Exercise objective:
From the entries, copy each line that includes "modules".

Information shown:

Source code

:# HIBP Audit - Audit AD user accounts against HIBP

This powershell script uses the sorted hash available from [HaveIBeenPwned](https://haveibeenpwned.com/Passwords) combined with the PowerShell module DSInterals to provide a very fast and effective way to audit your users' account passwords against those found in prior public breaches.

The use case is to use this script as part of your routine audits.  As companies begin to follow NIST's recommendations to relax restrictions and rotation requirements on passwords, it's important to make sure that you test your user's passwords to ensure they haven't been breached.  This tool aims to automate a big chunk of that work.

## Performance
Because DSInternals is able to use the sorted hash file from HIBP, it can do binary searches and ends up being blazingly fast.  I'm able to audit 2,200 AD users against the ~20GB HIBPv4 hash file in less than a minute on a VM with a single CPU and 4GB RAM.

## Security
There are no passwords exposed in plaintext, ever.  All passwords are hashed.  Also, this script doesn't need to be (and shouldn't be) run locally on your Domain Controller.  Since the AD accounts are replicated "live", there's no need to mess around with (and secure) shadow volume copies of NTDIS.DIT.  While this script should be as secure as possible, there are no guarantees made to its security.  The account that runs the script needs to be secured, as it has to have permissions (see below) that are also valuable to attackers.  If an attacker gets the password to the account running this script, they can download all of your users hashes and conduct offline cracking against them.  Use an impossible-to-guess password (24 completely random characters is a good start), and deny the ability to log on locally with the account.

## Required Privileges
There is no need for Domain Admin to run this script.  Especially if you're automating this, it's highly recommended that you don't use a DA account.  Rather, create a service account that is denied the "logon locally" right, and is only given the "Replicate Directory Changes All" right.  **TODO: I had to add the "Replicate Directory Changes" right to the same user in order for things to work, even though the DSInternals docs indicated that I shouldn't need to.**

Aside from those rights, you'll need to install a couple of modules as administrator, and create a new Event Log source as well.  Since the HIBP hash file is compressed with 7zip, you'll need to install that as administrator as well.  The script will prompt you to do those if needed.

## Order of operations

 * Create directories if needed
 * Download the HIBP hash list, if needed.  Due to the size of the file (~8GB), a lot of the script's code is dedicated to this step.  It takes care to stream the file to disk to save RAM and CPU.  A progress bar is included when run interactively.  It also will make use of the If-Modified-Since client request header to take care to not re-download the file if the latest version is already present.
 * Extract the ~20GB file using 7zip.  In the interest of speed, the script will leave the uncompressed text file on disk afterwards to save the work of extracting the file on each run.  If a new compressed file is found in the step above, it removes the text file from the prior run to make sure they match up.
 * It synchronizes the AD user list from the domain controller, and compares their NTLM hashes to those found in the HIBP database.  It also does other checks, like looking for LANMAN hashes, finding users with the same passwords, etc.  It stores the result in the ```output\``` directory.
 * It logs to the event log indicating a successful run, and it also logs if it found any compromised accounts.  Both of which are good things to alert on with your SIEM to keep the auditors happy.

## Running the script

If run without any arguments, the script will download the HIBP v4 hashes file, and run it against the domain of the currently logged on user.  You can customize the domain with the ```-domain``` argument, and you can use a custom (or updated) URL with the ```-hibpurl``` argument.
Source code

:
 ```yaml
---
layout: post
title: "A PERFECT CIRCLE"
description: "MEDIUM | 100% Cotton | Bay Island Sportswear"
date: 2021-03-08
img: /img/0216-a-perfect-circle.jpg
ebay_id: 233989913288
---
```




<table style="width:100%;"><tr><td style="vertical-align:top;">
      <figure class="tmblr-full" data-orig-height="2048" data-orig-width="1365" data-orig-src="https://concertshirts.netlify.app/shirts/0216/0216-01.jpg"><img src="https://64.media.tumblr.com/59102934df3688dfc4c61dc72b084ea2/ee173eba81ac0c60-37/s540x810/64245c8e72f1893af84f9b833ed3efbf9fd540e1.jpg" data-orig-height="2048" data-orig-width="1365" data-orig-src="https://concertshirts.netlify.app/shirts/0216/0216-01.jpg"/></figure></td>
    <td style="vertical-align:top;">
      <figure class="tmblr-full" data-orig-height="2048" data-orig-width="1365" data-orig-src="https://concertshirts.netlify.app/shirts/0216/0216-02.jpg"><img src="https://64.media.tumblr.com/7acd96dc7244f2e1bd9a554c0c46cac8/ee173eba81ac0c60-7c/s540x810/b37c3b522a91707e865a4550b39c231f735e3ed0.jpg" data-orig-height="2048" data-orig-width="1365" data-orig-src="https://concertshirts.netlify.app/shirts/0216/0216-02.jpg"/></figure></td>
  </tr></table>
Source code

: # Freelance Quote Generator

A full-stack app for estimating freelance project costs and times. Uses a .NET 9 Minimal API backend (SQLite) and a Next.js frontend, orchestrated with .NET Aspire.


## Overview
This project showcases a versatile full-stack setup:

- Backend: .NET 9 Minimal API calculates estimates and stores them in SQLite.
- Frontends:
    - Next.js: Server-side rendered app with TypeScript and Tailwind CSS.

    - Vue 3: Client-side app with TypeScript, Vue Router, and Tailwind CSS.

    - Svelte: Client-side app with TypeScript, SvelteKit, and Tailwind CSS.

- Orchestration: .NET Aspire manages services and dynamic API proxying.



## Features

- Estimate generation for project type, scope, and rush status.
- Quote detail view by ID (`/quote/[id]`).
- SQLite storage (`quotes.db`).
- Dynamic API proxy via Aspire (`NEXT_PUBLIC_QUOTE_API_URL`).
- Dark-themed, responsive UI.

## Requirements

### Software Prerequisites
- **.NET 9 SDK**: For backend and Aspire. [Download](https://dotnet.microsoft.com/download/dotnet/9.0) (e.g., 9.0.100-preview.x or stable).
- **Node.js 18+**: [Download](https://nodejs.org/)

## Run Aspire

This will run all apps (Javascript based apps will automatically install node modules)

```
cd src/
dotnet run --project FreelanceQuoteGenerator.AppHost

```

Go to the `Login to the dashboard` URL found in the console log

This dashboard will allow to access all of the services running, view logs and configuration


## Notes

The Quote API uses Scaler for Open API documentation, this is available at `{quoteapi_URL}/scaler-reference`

Task result:
Aside from those rights, you'll need to install a couple of modules as administrator, and create a new Event Log source as well.  Since the HIBP hash file is compressed with 7zip, you'll need to install that as administrator as well.  The script will prompt you to do those if needed.
This will run all apps (Javascript based apps will automatically install node modules)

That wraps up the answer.